● **What you have to do**: Repeat, exactly and completely, the entries shown underneath.

● **Data under study**:
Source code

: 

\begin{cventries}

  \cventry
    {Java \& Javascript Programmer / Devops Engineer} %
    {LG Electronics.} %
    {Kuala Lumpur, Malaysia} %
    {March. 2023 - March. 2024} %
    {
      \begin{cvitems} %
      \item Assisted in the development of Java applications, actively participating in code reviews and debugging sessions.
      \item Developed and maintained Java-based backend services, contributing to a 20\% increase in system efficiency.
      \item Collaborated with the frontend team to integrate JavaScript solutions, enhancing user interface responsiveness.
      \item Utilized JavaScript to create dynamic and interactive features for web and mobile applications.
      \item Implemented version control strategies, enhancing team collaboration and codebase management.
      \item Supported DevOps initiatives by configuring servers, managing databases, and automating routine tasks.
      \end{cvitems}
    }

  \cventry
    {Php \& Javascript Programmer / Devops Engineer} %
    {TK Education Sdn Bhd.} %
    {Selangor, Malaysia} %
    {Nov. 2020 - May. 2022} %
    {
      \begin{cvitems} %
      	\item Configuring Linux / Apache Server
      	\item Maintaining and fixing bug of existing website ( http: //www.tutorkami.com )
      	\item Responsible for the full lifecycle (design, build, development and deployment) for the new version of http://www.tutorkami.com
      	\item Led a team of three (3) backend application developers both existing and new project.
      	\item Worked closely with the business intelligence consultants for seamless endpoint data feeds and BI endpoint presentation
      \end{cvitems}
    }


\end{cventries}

● **Exercise solution**:
Source code

: 

\begin{cventries}

  \cventry
    {Java \& Javascript Programmer / Devops Engineer} %
    {LG Electronics.} %
    {Kuala Lumpur, Malaysia} %
    {March. 2023 - March. 2024} %
    {
      \begin{cvitems} %
      \item Assisted in the development of Java applications, actively participating in code reviews and debugging sessions.
      \item Developed and maintained Java-based backend services, contributing to a 20\% increase in system efficiency.
      \item Collaborated with the frontend team to integrate JavaScript solutions, enhancing user interface responsiveness.
      \item Utilized JavaScript to create dynamic and interactive features for web and mobile applications.
      \item Implemented version control strategies, enhancing team collaboration and codebase management.
      \item Supported DevOps initiatives by configuring servers, managing databases, and automating routine tasks.
      \end{cvitems}
    }

  \cventry
    {Php \& Javascript Programmer / Devops Engineer} %
    {TK Education Sdn Bhd.} %
    {Selangor, Malaysia} %
    {Nov. 2020 - May. 2022} %
    {
      \begin{cvitems} %
      	\item Configuring Linux / Apache Server
      	\item Maintaining and fixing bug of existing website ( http: //www.tutorkami.com )
      	\item Responsible for the full lifecycle (design, build, development and deployment) for the new version of http://www.tutorkami.com
      	\item Led a team of three (3) backend application developers both existing and new project.
      	\item Worked closely with the business intelligence consultants for seamless endpoint data feeds and BI endpoint presentation
      \end{cvitems}
    }


\end{cventries}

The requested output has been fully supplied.